Every entry must be duplicated precisely as written.

........

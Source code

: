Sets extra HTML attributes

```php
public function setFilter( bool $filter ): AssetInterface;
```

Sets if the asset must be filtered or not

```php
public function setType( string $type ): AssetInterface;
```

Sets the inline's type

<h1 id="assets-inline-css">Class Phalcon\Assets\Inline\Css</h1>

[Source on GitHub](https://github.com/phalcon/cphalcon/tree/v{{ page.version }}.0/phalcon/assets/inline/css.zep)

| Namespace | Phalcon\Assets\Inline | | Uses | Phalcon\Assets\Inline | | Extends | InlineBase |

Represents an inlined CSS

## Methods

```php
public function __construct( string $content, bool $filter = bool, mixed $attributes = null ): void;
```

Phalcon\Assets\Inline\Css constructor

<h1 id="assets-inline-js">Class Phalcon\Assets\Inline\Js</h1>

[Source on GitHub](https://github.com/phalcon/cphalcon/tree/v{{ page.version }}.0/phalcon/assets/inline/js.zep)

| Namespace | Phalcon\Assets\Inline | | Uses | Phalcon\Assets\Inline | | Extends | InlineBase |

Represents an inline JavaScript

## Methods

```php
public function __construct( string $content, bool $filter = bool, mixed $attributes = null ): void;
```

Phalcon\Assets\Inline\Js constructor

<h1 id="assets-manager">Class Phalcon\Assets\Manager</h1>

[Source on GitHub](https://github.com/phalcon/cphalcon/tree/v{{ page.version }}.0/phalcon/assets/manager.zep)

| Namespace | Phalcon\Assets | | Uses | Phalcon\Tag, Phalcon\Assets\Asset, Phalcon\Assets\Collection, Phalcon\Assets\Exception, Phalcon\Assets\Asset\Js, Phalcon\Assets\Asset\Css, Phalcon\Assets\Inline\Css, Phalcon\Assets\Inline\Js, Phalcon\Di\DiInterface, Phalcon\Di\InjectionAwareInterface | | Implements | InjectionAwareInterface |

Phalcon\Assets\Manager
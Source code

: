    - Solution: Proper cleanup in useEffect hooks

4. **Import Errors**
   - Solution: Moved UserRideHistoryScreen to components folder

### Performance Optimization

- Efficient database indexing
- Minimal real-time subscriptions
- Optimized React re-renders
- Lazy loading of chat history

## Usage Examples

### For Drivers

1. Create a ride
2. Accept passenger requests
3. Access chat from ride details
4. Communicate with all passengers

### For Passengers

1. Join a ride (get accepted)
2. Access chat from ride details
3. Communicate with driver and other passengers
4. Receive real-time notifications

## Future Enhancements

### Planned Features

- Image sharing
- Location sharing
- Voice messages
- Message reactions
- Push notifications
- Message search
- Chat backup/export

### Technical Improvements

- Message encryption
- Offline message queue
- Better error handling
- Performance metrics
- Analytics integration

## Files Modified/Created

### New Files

........

- _Response for this exercise_:
Source code

:Sets extra HTML attributes

```php
public function setFilter( bool $filter ): AssetInterface;
```

Sets if the asset must be filtered or not

```php
public function setType( string $type ): AssetInterface;
```

Sets the inline's type

<h1 id="assets-inline-css">Class Phalcon\Assets\Inline\Css</h1>

[Source on GitHub](https://github.com/phalcon/cphalcon/tree/v{{ page.version }}.0/phalcon/assets/inline/css.zep)

| Namespace | Phalcon\Assets\Inline | | Uses | Phalcon\Assets\Inline | | Extends | InlineBase |

Represents an inlined CSS

## Methods

```php
public function __construct( string $content, bool $filter = bool, mixed $attributes = null ): void;
```

Phalcon\Assets\Inline\Css constructor

<h1 id="assets-inline-js">Class Phalcon\Assets\Inline\Js</h1>

[Source on GitHub](https://github.com/phalcon/cphalcon/tree/v{{ page.version }}.0/phalcon/assets/inline/js.zep)

| Namespace | Phalcon\Assets\Inline | | Uses | Phalcon\Assets\Inline | | Extends | InlineBase |

Represents an inline JavaScript

## Methods

```php
public function __construct( string $content, bool $filter = bool, mixed $attributes = null ): void;
```

Phalcon\Assets\Inline\Js constructor

<h1 id="assets-manager">Class Phalcon\Assets\Manager</h1>

[Source on GitHub](https://github.com/phalcon/cphalcon/tree/v{{ page.version }}.0/phalcon/assets/manager.zep)

| Namespace | Phalcon\Assets | | Uses | Phalcon\Tag, Phalcon\Assets\Asset, Phalcon\Assets\Collection, Phalcon\Assets\Exception, Phalcon\Assets\Asset\Js, Phalcon\Assets\Asset\Css, Phalcon\Assets\Inline\Css, Phalcon\Assets\Inline\Js, Phalcon\Di\DiInterface, Phalcon\Di\InjectionAwareInterface | | Implements | InjectionAwareInterface |

Phalcon\Assets\Manager
Source code

:    - Solution: Proper cleanup in useEffect hooks

4. **Import Errors**
   - Solution: Moved UserRideHistoryScreen to components folder

### Performance Optimization

- Efficient database indexing
- Minimal real-time subscriptions
- Optimized React re-renders
- Lazy loading of chat history

## Usage Examples

### For Drivers

1. Create a ride
2. Accept passenger requests
3. Access chat from ride details
4. Communicate with all passengers

### For Passengers

1. Join a ride (get accepted)
2. Access chat from ride details
3. Communicate with driver and other passengers
4. Receive real-time notifications

## Future Enhancements

### Planned Features

- Image sharing
- Location sharing
- Voice messages
- Message reactions
- Push notifications
- Message search
- Chat backup/export

### Technical Improvements

- Message encryption
- Offline message queue
- Better error handling
- Performance metrics
- Analytics integration

## Files Modified/Created

### New Files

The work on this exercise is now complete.